◆ ABOUT THIS TASK ◆
Repeat word for word the opening stretch of the entries, from the first line through the line containing "- [ ] To reduce production costs".

◆ EXTRACTED ENTRIES ◆
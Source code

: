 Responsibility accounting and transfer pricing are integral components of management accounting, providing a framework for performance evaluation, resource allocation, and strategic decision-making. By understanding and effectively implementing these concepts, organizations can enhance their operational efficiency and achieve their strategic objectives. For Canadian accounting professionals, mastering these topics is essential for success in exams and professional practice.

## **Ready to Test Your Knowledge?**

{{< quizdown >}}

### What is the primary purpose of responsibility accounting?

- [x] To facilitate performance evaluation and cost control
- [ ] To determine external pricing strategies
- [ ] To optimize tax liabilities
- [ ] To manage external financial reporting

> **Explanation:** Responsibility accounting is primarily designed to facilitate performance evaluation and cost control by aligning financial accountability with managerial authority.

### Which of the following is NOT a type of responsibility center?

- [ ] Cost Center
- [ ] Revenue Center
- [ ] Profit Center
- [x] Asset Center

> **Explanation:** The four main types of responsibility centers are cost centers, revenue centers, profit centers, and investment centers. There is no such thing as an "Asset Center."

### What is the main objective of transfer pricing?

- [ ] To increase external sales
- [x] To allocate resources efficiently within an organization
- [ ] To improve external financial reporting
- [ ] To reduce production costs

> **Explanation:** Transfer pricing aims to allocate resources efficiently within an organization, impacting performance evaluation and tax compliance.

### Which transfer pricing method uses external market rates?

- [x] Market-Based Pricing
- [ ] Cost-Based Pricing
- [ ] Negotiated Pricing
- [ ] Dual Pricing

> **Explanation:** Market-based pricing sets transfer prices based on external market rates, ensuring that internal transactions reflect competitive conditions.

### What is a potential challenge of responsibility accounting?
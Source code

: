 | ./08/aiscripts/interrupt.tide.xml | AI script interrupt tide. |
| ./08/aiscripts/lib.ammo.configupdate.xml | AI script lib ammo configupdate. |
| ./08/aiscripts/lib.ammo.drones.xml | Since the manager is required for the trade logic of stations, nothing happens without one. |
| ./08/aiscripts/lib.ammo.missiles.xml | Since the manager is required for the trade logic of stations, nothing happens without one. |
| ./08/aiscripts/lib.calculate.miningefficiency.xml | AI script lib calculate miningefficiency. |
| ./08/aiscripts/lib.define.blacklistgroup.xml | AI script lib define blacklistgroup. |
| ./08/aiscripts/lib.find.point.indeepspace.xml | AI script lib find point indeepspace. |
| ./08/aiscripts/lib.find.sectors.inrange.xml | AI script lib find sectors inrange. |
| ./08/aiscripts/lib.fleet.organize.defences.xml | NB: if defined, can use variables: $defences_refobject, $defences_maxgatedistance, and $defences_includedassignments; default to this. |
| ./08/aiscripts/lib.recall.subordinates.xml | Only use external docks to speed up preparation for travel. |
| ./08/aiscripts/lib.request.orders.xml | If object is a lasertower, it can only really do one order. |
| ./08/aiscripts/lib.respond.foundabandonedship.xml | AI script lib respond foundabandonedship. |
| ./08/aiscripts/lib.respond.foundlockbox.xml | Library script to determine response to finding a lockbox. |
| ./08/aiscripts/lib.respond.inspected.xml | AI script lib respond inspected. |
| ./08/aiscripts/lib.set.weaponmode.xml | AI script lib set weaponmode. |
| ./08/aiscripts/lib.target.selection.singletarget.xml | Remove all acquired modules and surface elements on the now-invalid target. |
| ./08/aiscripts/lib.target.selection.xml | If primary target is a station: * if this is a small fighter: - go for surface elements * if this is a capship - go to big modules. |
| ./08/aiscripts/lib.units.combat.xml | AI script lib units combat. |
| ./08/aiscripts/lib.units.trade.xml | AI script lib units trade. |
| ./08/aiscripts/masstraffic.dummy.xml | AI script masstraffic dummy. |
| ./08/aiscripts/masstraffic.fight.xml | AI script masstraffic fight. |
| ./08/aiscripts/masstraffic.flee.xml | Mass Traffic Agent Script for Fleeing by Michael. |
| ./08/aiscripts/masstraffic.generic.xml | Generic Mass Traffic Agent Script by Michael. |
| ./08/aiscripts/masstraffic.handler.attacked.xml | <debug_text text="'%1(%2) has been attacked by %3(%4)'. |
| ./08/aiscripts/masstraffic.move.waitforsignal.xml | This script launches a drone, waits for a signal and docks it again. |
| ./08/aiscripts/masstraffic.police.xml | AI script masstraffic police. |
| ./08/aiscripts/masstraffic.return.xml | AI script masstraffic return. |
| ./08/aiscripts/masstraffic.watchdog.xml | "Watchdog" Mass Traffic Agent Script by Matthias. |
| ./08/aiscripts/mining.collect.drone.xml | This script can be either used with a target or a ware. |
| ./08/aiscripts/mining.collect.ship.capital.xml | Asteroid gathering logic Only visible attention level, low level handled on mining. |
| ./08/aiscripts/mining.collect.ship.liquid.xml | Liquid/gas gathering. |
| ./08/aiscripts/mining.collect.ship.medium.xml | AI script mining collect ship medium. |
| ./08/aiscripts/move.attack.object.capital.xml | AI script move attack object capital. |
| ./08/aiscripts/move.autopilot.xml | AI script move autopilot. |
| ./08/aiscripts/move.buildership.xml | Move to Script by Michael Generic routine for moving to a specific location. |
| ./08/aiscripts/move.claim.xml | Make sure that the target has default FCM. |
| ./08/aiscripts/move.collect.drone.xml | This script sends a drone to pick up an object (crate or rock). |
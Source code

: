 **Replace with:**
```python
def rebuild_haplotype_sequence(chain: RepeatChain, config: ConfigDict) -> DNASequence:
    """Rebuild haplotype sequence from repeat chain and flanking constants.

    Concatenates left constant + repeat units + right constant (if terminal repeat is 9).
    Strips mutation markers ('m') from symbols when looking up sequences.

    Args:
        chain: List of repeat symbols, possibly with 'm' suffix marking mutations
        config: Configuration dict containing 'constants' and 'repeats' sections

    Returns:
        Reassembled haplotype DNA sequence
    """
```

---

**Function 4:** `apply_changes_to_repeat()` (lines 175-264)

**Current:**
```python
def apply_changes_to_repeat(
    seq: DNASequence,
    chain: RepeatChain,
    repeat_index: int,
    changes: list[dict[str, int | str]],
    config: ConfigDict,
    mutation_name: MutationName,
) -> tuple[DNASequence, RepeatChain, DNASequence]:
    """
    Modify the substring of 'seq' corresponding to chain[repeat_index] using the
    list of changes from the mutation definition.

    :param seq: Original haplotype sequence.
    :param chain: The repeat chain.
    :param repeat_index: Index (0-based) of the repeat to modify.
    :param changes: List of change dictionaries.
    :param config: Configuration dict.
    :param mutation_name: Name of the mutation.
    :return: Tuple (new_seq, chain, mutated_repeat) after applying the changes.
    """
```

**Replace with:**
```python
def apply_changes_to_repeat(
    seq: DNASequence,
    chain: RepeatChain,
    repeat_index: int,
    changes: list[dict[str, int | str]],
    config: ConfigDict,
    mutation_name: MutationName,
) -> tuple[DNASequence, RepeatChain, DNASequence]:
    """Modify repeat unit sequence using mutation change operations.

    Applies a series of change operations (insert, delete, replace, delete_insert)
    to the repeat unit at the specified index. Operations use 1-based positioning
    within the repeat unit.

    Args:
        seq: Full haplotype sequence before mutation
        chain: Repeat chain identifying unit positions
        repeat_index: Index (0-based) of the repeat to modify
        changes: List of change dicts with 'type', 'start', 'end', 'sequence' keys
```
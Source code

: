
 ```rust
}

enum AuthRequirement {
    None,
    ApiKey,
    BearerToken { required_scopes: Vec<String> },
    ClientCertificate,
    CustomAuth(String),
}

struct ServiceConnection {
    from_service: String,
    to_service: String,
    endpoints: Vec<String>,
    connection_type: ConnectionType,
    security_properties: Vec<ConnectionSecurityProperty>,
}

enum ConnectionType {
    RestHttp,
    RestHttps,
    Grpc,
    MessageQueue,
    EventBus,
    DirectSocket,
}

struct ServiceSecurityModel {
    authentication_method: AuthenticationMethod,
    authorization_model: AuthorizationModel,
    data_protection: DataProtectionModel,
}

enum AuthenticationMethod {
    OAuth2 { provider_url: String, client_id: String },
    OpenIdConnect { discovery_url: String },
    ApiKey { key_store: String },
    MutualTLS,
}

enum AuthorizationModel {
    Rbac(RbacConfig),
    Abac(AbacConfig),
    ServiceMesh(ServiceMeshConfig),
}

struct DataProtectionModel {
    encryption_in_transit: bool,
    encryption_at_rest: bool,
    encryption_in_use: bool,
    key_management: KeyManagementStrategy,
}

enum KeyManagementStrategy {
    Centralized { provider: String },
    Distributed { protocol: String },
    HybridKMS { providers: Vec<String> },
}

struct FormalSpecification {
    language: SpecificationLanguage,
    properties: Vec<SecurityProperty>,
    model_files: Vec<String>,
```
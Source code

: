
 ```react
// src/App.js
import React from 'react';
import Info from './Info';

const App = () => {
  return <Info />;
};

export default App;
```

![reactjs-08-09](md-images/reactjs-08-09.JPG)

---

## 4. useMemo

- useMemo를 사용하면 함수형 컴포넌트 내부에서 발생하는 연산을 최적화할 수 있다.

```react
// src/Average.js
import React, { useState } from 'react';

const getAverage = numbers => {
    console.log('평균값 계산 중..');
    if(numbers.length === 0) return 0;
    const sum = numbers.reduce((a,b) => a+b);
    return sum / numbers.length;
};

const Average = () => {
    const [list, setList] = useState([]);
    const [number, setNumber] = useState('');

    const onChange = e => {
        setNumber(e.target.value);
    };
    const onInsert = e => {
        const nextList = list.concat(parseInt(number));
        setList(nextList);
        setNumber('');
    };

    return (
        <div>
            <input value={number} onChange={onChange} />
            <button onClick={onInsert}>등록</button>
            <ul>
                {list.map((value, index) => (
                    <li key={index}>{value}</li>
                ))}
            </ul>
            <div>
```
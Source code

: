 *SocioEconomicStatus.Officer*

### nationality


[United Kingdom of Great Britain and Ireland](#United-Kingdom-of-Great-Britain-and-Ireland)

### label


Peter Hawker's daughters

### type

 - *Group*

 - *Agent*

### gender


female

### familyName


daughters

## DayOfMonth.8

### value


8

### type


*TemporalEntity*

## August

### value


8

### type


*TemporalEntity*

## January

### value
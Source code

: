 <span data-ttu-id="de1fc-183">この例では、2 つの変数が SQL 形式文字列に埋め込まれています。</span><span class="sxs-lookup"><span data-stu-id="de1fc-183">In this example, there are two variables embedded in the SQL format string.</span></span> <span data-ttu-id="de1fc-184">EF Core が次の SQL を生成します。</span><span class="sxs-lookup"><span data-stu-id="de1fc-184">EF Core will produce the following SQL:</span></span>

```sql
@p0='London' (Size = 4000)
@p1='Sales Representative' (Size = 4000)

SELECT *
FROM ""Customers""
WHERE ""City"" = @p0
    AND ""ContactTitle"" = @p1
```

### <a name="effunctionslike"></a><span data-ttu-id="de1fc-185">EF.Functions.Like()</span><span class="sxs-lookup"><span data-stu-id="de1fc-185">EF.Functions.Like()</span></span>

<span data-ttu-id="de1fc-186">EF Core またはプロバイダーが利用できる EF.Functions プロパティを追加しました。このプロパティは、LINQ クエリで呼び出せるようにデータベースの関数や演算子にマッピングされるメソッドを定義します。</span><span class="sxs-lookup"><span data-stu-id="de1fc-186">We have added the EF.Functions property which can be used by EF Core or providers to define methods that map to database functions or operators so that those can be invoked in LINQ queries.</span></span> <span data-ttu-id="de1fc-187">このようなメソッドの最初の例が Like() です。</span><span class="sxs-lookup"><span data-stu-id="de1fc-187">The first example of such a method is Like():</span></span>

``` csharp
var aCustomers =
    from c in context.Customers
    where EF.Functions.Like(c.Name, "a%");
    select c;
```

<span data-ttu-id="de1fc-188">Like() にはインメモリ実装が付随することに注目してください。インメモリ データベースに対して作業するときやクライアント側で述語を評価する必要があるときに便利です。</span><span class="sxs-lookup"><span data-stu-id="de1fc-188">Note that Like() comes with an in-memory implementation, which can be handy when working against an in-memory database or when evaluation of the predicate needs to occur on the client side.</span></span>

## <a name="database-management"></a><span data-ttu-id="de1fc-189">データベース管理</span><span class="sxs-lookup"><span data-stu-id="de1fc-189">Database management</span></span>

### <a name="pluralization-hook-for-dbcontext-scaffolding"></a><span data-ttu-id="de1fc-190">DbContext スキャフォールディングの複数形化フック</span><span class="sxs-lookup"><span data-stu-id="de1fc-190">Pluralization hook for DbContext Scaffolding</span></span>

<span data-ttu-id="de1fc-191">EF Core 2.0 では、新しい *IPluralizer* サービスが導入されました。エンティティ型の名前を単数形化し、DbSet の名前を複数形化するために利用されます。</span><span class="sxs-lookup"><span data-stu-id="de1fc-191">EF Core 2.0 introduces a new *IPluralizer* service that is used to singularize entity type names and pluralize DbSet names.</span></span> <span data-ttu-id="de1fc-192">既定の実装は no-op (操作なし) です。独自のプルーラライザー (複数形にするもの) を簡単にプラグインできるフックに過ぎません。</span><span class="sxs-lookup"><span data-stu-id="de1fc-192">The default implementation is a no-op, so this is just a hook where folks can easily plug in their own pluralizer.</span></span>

◆ OUTPUT OF THE EXERCISE ◆
Source code

: Responsibility accounting and transfer pricing are integral components of management accounting, providing a framework for performance evaluation, resource allocation, and strategic decision-making. By understanding and effectively implementing these concepts, organizations can enhance their operational efficiency and achieve their strategic objectives. For Canadian accounting professionals, mastering these topics is essential for success in exams and professional practice.

## **Ready to Test Your Knowledge?**

{{< quizdown >}}

### What is the primary purpose of responsibility accounting?

- [x] To facilitate performance evaluation and cost control
- [ ] To determine external pricing strategies
- [ ] To optimize tax liabilities
- [ ] To manage external financial reporting

> **Explanation:** Responsibility accounting is primarily designed to facilitate performance evaluation and cost control by aligning financial accountability with managerial authority.

### Which of the following is NOT a type of responsibility center?

- [ ] Cost Center
- [ ] Revenue Center
- [ ] Profit Center
- [x] Asset Center

> **Explanation:** The four main types of responsibility centers are cost centers, revenue centers, profit centers, and investment centers. There is no such thing as an "Asset Center."

### What is the main objective of transfer pricing?

- [ ] To increase external sales
- [x] To allocate resources efficiently within an organization
- [ ] To improve external financial reporting
- [ ] To reduce production costs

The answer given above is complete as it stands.